Phosphorylation of RecA by YabT. A. Autoradiography of SDS-polyacrylamide gels showing in vitro phosphorylation assays with YabT and RecA fused with an N-terminal His₆-tag (6xHis-RecA) or C-terminal His₆-tag (RecA-6xHis). Experiment was performed with 0.25 μM YabT and 1 μM RecA (either N- or C-terminally tagged). Presence of key proteins in the assays is indicated with +/− above each lane. Reactions were incubated for 2 h prior to separation by SDS-PAGE. Bands corresponding to autophosphorylated YabT and phosphorylated RecA are indicated by arrows. B. In lanes 1–3, phosphorylation of RecA by three versions of YabT was examined. 1 μM RecA was incubated with 0.25 μM YabT, YabTΔ1 and YabTΔ2. Reactions were incubated for 2 h before separation on SDS-PAGE. C. Autoradiography of SDS-polyacrylamide gels showing in vitro YabT-dependent phosphorylation of RecA wild type and RecA S2A. Time dependence of the reaction was followed and the incubation times are given above each lane. Bands corresponding to autophosphorylated YabT and phosphorylated RecA are indicated. D. Yeast two-hybrid phenotypic interaction assay with YabT and RecA (wild type, truncated and mutant derivatives).
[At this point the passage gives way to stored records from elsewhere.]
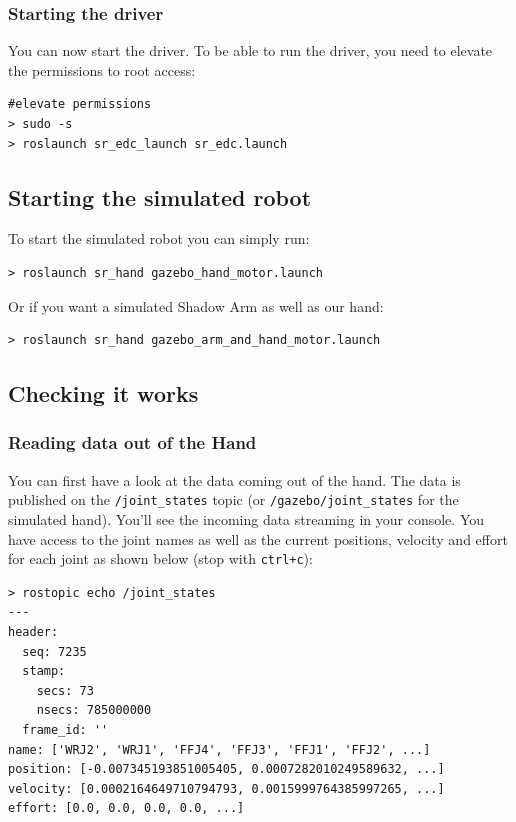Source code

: \documentclass[12pt]{article}
\begin{document}
\subsubsection{Starting the driver}
\par You can now start the driver. To be able to run the driver, you need to elevate the permissions to root access:
  \begin{lstlisting}[escapeinside='']
#elevate permissions
> sudo -s
> roslaunch sr_edc_launch sr_edc.launch
  \end{lstlisting}

\subsection{Starting the simulated robot}
\label{sec:start-simul-hand}
\par To start the simulated robot you can simply run:
  \begin{lstlisting}[escapeinside='']
> roslaunch sr_hand gazebo_hand_motor.launch
  \end{lstlisting}

\par Or if you want a simulated Shadow Arm as well as our hand:
  \begin{lstlisting}[escapeinside='']
> roslaunch sr_hand gazebo_arm_and_hand_motor.launch
  \end{lstlisting}

\subsection{Checking it works}
\label{sec:checking-it-works}

\subsubsection{Reading data out of the Hand}
\par You can first have a look at the data coming out of the hand. The data is published on the \texttt{/joint\_states} topic (or \texttt{/gazebo/joint\_states} for the simulated hand). You'll see the incoming data streaming in your console. You have access to the joint names as well as the current positions, velocity and effort for each joint as shown below (stop with \texttt{ctrl+c}):
  \begin{lstlisting}[escapeinside='']
> rostopic echo /joint_states
---
header:
  seq: 7235
  stamp:
    secs: 73
    nsecs: 785000000
  frame_id: ''
name: ['WRJ2', 'WRJ1', 'FFJ4', 'FFJ3', 'FFJ1', 'FFJ2', ...]
position: [-0.007345193851005405, 0.0007282010249589632, ...]
velocity: [0.0002164649710794793, 0.0015999764385997265, ...]
effort: [0.0, 0.0, 0.0, 0.0, ...]
  \end{lstlisting}
\end{document}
Yeast haploid cells expressing the YabT protein, the RecA full sized, or N and C-terminal domains (NTD and CTD respectively), as well as the S2A and S2D mutant derivatives were fused with the binding domain of Gal4 (BD) and mated against compatible haploid cells expressing the matching RecA derivatives fused with the activating domain (AD). The interacting phenotypes were monitored by the ability of mating products to grow on the selective medium -LUH. E. RecA levels in different strains were probed by Western blot using anti-RecA antibodies on crude extracts obtained at T3. All protein extracts were normalized to the same total protein concentration using a Bradford assay, and equal amount of total protein was loaded in each lane. Strains are indicated above each lane, and the band corresponding to RecA is indicated by an arrow.

Fig. 6

RecA foci observed during spore development. A. GFP-RecA foci visualized by fluorescent microscopy at T3. The overlay pictures of the same cell represent membrane-staining (FM4-64) in red, nucleoid (DAPI) in violet and GFP-RecA is green. The GFP-RecA fusion was induced at T0. The proportion of cells containing GFP-RecA foci at T3 is shown in wild type and different mutant stains: ΔyabT, recA S2A, recA S2D and recA S2D ΔyabT. Detection of foci for counting was done with the help of the fluorescent spot detector software (FluorSpotRecognition). Error bars represent standard deviation from 3 independent experiments. B. Externally induced DNA damage transforms RecA foci into filaments/threads. DNA damage was induced at T1 with 40 ng ml⁻¹ of mitomycin. Cells were observed with FITC/DAPI-staining overlap at T3. Strain names are indicated in each panel.

Fig. 7

RecA foci persisting at T6 are incompatible with sporulation in wild type cells. A. A sample of sporulating wild type cells observed at T6 with FITC/brightfield overlap. Green spots in FITC/brightfield overlap represent RecA foci and black spots are mature spores. Strains are indicated in each panel. White arrows highlight the cells containing RecA foci. B. Coexistence of RecA foci and spores at T6 in different strains. Over 500 cells were counted for each strain. Total bar height represents the fraction of cells containing a RecA focus. Light-grey bar represents the absence of a spore and dark grey bare the presence of a spore in cells containing RecA foci. C. Over 500 wild type cells were examined to count the ratio of cells with spores and cells with RecA foci/threads at T6. To the left is the ratio in the untreated wild type cells, and to the right the ratio in wild type cells treated with mitomycin.